## Task item
Each record must be repeated exactly as it stands.

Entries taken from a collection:
########

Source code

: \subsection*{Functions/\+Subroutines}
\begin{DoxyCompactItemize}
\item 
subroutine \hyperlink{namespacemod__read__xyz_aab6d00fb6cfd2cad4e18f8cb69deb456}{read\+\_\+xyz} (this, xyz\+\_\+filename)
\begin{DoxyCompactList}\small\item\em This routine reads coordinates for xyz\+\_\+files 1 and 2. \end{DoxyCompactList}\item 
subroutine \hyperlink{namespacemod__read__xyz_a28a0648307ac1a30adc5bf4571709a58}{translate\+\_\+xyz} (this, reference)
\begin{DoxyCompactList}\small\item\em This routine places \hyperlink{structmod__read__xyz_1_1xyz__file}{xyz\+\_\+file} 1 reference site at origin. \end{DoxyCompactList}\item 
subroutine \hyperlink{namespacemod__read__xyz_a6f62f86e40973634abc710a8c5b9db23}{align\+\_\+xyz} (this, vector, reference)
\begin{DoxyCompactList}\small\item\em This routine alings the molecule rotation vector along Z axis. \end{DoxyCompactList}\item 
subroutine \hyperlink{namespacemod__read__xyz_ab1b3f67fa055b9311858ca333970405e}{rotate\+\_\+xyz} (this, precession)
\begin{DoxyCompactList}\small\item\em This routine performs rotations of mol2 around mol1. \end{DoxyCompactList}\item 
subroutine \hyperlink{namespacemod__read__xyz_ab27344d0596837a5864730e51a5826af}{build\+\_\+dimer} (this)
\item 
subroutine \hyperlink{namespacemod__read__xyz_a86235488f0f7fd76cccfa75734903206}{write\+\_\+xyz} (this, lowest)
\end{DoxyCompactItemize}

########

## Task solution
Source code

: \subsection*{Functions/\+Subroutines}
\begin{DoxyCompactItemize}
\item 
subroutine \hyperlink{namespacemod__read__xyz_aab6d00fb6cfd2cad4e18f8cb69deb456}{read\+\_\+xyz} (this, xyz\+\_\+filename)
\begin{DoxyCompactList}\small\item\em This routine reads coordinates for xyz\+\_\+files 1 and 2. \end{DoxyCompactList}\item 
subroutine \hyperlink{namespacemod__read__xyz_a28a0648307ac1a30adc5bf4571709a58}{translate\+\_\+xyz} (this, reference)
\begin{DoxyCompactList}\small\item\em This routine places \hyperlink{structmod__read__xyz_1_1xyz__file}{xyz\+\_\+file} 1 reference site at origin. \end{DoxyCompactList}\item 
subroutine \hyperlink{namespacemod__read__xyz_a6f62f86e40973634abc710a8c5b9db23}{align\+\_\+xyz} (this, vector, reference)
\begin{DoxyCompactList}\small\item\em This routine alings the molecule rotation vector along Z axis. \end{DoxyCompactList}\item 
subroutine \hyperlink{namespacemod__read__xyz_ab1b3f67fa055b9311858ca333970405e}{rotate\+\_\+xyz} (this, precession)
\begin{DoxyCompactList}\small\item\em This routine performs rotations of mol2 around mol1. \end{DoxyCompactList}\item 
subroutine \hyperlink{namespacemod__read__xyz_ab27344d0596837a5864730e51a5826af}{build\+\_\+dimer} (this)
\item 
subroutine \hyperlink{namespacemod__read__xyz_a86235488f0f7fd76cccfa75734903206}{write\+\_\+xyz} (this, lowest)
\end{DoxyCompactItemize}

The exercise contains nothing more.